Eithne Jordan: Street / En Route

Royal Hibernian Academy, Dublin / Rubicon Gallery, Dublin

There is a persuasive but gentle emptiness to the works of Eithne Jordan, spread across two companion exhibitions, one at the Royal Hibernian Academy, and the other at Rubicon Gallery. The focus of each is buildings: houses, apartments, a deserted mansion, a courthouse; sited on streets, empty save for the occasional car, and lit by street lamps, twilight or pale dawn. Sometimes there is a light behind a window, but more often the eyes of these buildings are dark, the façades blankly impenetrable. There is a division of scale and medium: at the RHA, the works are larger, oil on linen; while at Rubicon smaller gouaches on paper, some of them studies for the RHA pieces, are on display.

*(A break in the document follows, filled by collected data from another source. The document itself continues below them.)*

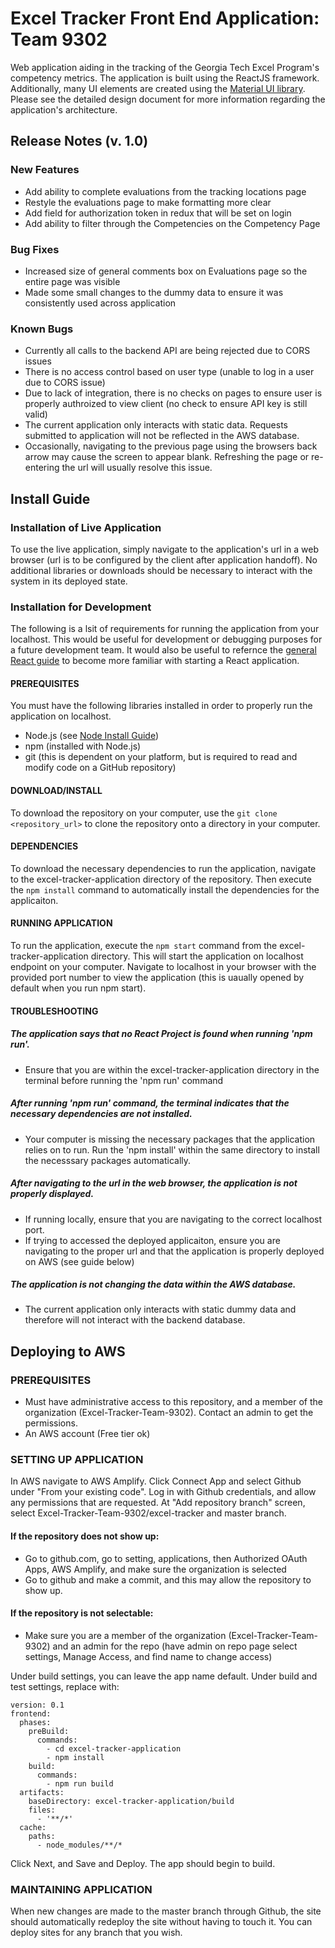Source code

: # Excel Tracker Front End Application: Team 9302

Web application aiding in the tracking of the Georgia Tech Excel Program's competency metrics. The application is built using the ReactJS framework. Additionally, many UI elements are created using the [Material UI library](https://material-ui.com/). Please see the detailed design document for more information regarding the application's architecture. 

## Release Notes (v. 1.0)

### New Features
   * Add ability to complete evaluations from the tracking locations page
   * Restyle the evaluations page to make formatting more clear
   * Add field for authorization token in redux that will be set on login
   * Add ability to filter through the Competencies on the Competency Page

### Bug Fixes
   * Increased size of general comments box on Evaluations page so the entire page was visible
   * Made some small changes to the dummy data to ensure it was consistently used across application

### Known Bugs
   * Currently all calls to the backend API are being rejected due to CORS issues
   * There is no access control based on user type (unable to log in a user due to CORS issue)
   * Due to lack of integration, there is no checks on pages to ensure user is properly authroized to view client (no check to ensure API key is still valid)
   * The current application only interacts with static data. Requests submitted to application will not be reflected in the AWS database.
   * Occasionally, navigating to the previous page using the browsers back arrow may cause the screen to appear blank. Refreshing the page or re-entering the url will usually resolve this issue.

## Install Guide

### Installation of Live Application
To use the live application, simply navigate to the application's url in a web browser (url is to be configured by the client after application handoff). No additional libraries or downloads should be necessary to interact with the system in its deployed state.

### Installation for Development
The following is a lsit of requirements for running the application from your localhost. This would be useful for development or debugging purposes for a future development team. It would also be useful to refernce the [general React guide](https://reactjs.org/docs/getting-started.html) to become more familiar with starting a React application.

#### PREREQUISITES 
You must have the following libraries installed in order to properly run the application on localhost.  
   * Node.js (see [Node Install Guide](https://nodejs.org/en/download/))  
   * npm (installed with Node.js)  
   * git (this is dependent on your platform, but is required to read and modify code on a GitHub repository)

#### DOWNLOAD/INSTALL
To download the repository on your computer, use the `git clone <repository_url>` to clone the repository onto a directory in your computer.

#### DEPENDENCIES
To download the necessary dependencies to run the application, navigate to the excel-tracker-application directory of the repository. Then execute the `npm install` command to automatically install the dependencies for the applicaiton.

#### RUNNING APPLICATION
To run the application, execute the `npm start` command from the excel-tracker-application directory. This will start the application on localhost endpoint on your computer. Navigate to localhost in your browser with the provided port number to view the application (this is uaually opened by default when you run npm start).

#### TROUBLESHOOTING
##### The application says that no React Project is found when running 'npm run'.
   * Ensure that you are within the excel-tracker-application directory in the terminal before running the 'npm run' command

##### After running 'npm run' command, the terminal indicates that the necessary dependencies are not installed.
   * Your computer is missing the necessary packages that the application relies on to run. Run the 'npm install' within the same directory to install the necesssary packages automatically.
##### After navigating to the url in the web browser, the application is not properly displayed.
   * If running locally, ensure that you are navigating to the correct localhost port.
   * If trying to accessed the deployed applicaiton, ensure you are navigating to the proper url and that the application is properly deployed on AWS (see guide below)
##### The application is not changing the data within the AWS database.
   * The current application only interacts with static dummy data and therefore will not interact with the backend database.

## Deploying to AWS

### PREREQUISITES
   * Must have administrative access to this repository, and a member of the organization (Excel-Tracker-Team-9302). Contact an admin to get the permissions. 
   * An AWS account (Free tier ok)
   
### SETTING UP APPLICATION
In AWS navigate to AWS Amplify. Click Connect App and select Github under "From your existing code". Log in with Github credentials, and allow any permissions that are requested. At "Add repository branch" screen, select Excel-Tracker-Team-9302/excel-tracker and master branch. 

#### If the repository does not show up:
  * Go to github.com, go to setting, applications, then Authorized OAuth Apps, AWS Amplify, and make sure the organization is selected
  * Go to github and make a commit, and this may allow the repository to show up.

#### If the repository is not selectable:
  * Make sure you are a member of the organization (Excel-Tracker-Team-9302) and an admin for the repo (have admin on repo page select settings, Manage Access, and find name to change access)

Under build settings, you can leave the app name default. Under build and test settings, replace with: 

```
version: 0.1
frontend:
  phases:
    preBuild:
      commands:
        - cd excel-tracker-application
        - npm install
    build:
      commands:
        - npm run build
  artifacts:
    baseDirectory: excel-tracker-application/build
    files:
      - '**/*'
  cache:
    paths:
      - node_modules/**/*
```

Click Next, and Save and Deploy. The app should begin to build.

### MAINTAINING  APPLICATION
When new changes are made to the master branch through Github, the site should automatically redeploy the site without having to touch it. You can deploy sites for any branch that you wish. 

#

Scale is significant because in the smaller works there is a drawing in, as the miniaturisation condenses the gaze into an intimacy that feels more personal than the alienation accruing to the larger paintings. There, the soft flatness of the muted, subtle gradations of greys, browns, and colours of brick and stone, hold you at a critical distance from inhabiting any more than the ground the artist herself inhabits, always outside. And Jordan’s preoccupation is with the condition of being outside, not on the way to being inside, but, as the title of the Rubicon’s exhibition suggests, always on the way to somewhere else.

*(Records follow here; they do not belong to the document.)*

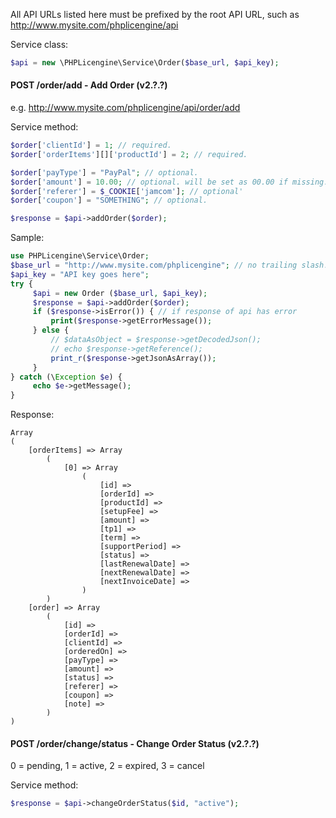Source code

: All API URLs listed here must be prefixed by the root API URL, such as http://www.mysite.com/phplicengine/api

Service class:
```php
$api = new \PHPLicengine\Service\Order($base_url, $api_key);
```

#### POST /order/add - Add Order (v2.?.?)

e.g. http://www.mysite.com/phplicengine/api/order/add

Service method:
```php
$order['clientId'] = 1; // required.
$order['orderItems'][]['productId'] = 2; // required.

$order['payType'] = "PayPal"; // optional.
$order['amount'] = 10.00; // optional. will be set as 00.00 if missing.
$order['referer'] = $_COOKIE['jamcom']; // optional'
$order['coupon'] = "SOMETHING"; // optional.

$response = $api->addOrder($order);
```

Sample:

```php
use PHPLicengine\Service\Order;
$base_url = "http://www.mysite.com/phplicengine"; // no trailing slash!
$api_key = "API key goes here";
try {
     $api = new Order ($base_url, $api_key);
     $response = $api->addOrder($order);
     if ($response->isError()) { // if response of api has error
         print($response->getErrorMessage());
     } else {
         // $dataAsObject = $response->getDecodedJson();
         // echo $response->getReference();
         print_r($response->getJsonAsArray());
     }
} catch (\Exception $e) {
     echo $e->getMessage();
}
```

Response:

```
Array
(
    [orderItems] => Array
        (
            [0] => Array
                (
                    [id] => 
                    [orderId] => 
                    [productId] => 
                    [setupFee] => 
                    [amount] => 
                    [tp1] => 
                    [term] => 
                    [supportPeriod] => 
                    [status] => 
                    [lastRenewalDate] => 
                    [nextRenewalDate] => 
                    [nextInvoiceDate] => 
                )
        )
    [order] => Array
        (
            [id] => 
            [orderId] => 
            [clientId] => 
            [orderedOn] => 
            [payType] => 
            [amount] => 
            [status] => 
            [referer] => 
            [coupon] => 
            [note] => 
        )
)
```

#### POST /order/change/status - Change Order Status (v2.?.?)

0 = pending, 1 = active, 2 = expired, 3 = cancel

Service method:
```php
$response = $api->changeOrderStatus($id, "active");
```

In his essay, ‘The Interior of a House’, commissioned for the RHA catalogue, Colm Tóibín, chooses to imagine a story of the hidden life behind one set of these windows. Tóbin creates a small world peopled with the sensitive banalities of family relationships: the little manipulations, the modest ambitions for interior decorating. It is a sweetly resonant story, but one at odds with the intent of these works. Jordan’s streetscapes do not in fact present us with a dialectic between interior and exterior, and they do not invite us to imagine what is going on inside. Instead these works are all about the outside. Here, buildings are symbols of a society that may also alienate, rather than icons of warmth and shelter.

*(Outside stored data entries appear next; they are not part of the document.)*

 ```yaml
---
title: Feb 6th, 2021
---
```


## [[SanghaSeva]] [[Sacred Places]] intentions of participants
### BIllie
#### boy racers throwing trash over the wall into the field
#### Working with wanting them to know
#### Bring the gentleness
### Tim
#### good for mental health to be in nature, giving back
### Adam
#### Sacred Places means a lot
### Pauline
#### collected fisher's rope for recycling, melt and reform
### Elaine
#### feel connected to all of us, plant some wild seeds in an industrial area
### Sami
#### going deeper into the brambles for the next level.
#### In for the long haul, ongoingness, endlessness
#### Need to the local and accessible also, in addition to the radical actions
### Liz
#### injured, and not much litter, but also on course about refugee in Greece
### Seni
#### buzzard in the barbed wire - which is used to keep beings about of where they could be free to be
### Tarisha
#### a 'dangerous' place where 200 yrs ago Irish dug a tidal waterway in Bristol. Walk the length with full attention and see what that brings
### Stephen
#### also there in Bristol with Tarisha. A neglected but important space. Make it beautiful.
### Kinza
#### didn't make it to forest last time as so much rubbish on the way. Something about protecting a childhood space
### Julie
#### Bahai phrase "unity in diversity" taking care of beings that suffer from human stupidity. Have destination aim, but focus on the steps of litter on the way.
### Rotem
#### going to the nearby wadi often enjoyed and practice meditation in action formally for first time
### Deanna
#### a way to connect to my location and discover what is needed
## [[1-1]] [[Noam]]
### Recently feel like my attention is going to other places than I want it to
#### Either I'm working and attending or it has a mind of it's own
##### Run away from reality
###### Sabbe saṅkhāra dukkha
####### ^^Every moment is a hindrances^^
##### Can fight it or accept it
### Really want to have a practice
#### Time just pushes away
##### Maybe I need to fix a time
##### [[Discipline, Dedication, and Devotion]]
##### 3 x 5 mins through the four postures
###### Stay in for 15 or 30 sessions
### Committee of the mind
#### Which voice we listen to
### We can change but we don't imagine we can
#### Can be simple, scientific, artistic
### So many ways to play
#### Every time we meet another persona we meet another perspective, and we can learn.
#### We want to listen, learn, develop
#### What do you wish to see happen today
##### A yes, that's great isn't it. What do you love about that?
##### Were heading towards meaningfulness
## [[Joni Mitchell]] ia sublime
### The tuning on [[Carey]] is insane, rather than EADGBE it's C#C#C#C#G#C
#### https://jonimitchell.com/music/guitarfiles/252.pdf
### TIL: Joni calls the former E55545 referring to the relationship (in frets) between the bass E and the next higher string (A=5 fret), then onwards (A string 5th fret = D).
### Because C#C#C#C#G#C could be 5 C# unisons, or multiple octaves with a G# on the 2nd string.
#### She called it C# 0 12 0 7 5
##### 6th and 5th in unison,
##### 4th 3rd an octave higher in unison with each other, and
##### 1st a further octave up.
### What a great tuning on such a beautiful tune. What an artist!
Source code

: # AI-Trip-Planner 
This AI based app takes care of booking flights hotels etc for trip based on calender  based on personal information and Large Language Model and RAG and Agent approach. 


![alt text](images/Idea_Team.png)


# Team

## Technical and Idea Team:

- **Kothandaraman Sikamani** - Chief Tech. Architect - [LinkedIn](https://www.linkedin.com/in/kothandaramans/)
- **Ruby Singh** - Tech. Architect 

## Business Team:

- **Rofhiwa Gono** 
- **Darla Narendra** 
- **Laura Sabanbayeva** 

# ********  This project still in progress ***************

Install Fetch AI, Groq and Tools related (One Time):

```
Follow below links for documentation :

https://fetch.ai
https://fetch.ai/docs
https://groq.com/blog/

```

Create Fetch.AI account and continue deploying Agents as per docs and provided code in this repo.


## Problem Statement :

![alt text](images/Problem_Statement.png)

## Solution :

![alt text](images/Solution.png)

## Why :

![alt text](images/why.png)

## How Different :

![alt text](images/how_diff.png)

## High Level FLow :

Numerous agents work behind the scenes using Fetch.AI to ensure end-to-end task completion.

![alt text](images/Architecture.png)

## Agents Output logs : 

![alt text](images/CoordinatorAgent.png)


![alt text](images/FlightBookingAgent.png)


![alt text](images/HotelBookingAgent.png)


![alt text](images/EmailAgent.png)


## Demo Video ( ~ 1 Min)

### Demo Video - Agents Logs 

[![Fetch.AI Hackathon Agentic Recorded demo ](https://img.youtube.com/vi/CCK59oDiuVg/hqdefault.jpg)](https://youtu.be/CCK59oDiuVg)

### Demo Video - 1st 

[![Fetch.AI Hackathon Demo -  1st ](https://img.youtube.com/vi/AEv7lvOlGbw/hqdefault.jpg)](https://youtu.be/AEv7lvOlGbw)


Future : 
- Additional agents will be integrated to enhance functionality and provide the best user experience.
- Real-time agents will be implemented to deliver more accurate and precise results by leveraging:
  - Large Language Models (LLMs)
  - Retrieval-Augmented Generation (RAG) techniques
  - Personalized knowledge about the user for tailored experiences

Eithne Jordan: Courthouse III, 2012. Oil on linen. 114 x 146cm. Image courtesy of the Rubicon Gallery.
Eithne Jordan: Courthouse III, 2012. Oil on linen. 114 x 146cm. Image courtesy of the Rubicon Gallery.

The title of the series Hoarding (2011) reveals this intent, as here walls and boards act as barriers. In Hoarding IV, at RHA, the promises of adverts on the wooden shuttering are as empty and unreadable as the dark shadows behind the windows of the apartment block beyond. Perhaps Car Park II (2011) encapsulates all these strands most fully. In the Rubicon Gallery study, the rain-washed streets of a wet dawn, and the soft lights within the multi-storey building, open up the potential for the idea of journey to take root. This may not be ‘our’ place, but it is a point on the way. At the RHA, the scene is altogether darker, and the boarded up windows on the building that dominates the right hand side of the painting are in dialogue with the No Entry road signs. Here the way ahead is unclear, but the overall sense is that we cannot linger, and there is no way back.

The light at Jordan’s chosen times of day is that of dawn or twilight, those liminal moments between day and night. This chimes with the idea of En Route, which alludes to the placelessness of being separated from where you are. It is also, in the hands of an expert, a simply stunning light to paint, and Jordan, rightly considered one of Ireland’s leading artists, is an expert handler of paint, composition and form. That is part of the reason why, loaded as they are with a sense of existential angst, Jordan’s paintings, whether oil on linen, or gouache on paper, are so seductive.

Another reason is the way in which each of these works presents both a puzzle and its own answer: the conundrum being the question of how we can continue to live, hope, think and love, in a landscape that reminds us that all the edifices we have created for civilisation and comfort are nothing more than cold brick and stone, excluding more than they shelter. The answer, which lies at the heart of these two exhibitions, is that understanding all this is our strength. Jordan’s viewpoint offers us a position from which to view that condition, and draw power from the reality of being an individual, rather than through the mythologised stories of home, and the fiction of finally settling down to satisfaction.

 

Eithne Jordan: En Route, was on view 3 November – 8 December 2012; Eithne Jordan: Street, was on view 15 November – 21 December 2012.